Enabling the econometric analysis of policy interventions

Submitting Institution

Heriot-Watt University

Unit of Assessment

Business and Management Studies

Summary Impact Type


Research Subject Area(s)

Mathematical Sciences: Statistics
Economics: Applied Economics, Econometrics

Download original


Summary of the impact

The research created programs for the Stata statistical software environment that are used by thousands of researchers in economics and other fields around the world in academia, the private sector, government and quasi-governmental organisations, with approximately 400,000 downloads in the REF 2014 period. The core programs enable researchers to rigorously analyse the causal impact of a policy in settings where an experiment is infeasible and for experiments where take-up of treatment is incomplete, i.e. for the settings in which the vast majority of empirical work is done. The programmes are used to analyse complex data to establish causal links across a broad range of policy areas.

Underpinning research

Research in the area of econometrics in the past 30 years has moved very quickly. Many advances have proven to be very useful for applied research. An important obstacle to wide adoption of these techniques has been the availability of new estimation and testing methods in commercially-available software packages. Such techniques are typically not introduced by commercial providers until the technique is generally accepted. Implementation of these sophisticated techniques in a software environment is, moreover, a challenging exercise that itself requires a substantial research investment.

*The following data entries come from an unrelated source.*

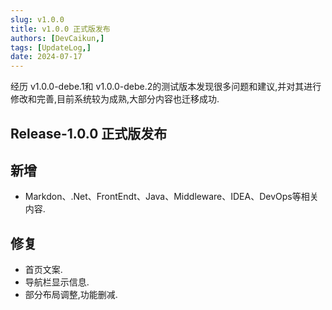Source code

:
```yaml
---
slug: v1.0.0
title: v1.0.0 正式版发布
authors: [DevCaikun,]
tags: [UpdateLog,]
date: 2024-07-17
---
```

经历 v1.0.0-debe.1和 v1.0.0-debe.2的测试版本发现很多问题和建议,并对其进行修改和完善,目前系统较为成熟,大部分内容也迁移成功.
## Release-1.0.0 正式版发布
## 新增
- Markdon、.Net、FrontEndt、Java、Middleware、IDEA、DevOps等相关内容.
## 修复
- 首页文案.
- 导航栏显示信息.
- 部分布局调整,功能删减.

Instrumental variables (IV) estimators have followed this pattern. They are widely used by economists and other empirical researchers when the econometric problem of endogeneity is present. Endogeneity means that standard methods of estimating the causal impact of a policy cannot be used because the policy or "treatment" is non-random. The importance of the problem, and the centrality of IV methods in addressing them, is reflected in the substantial coverage given to IV estimation and its generalisation, the Generalised Method of Moments (GMM), in undergraduate and especially graduate econometrics textbooks. But because developments in the theory of IV estimation have been rapid, availability of cutting-edge methods has been patchy, and many recent advances are simply unavailable to empirical researchers who wish to make use of them.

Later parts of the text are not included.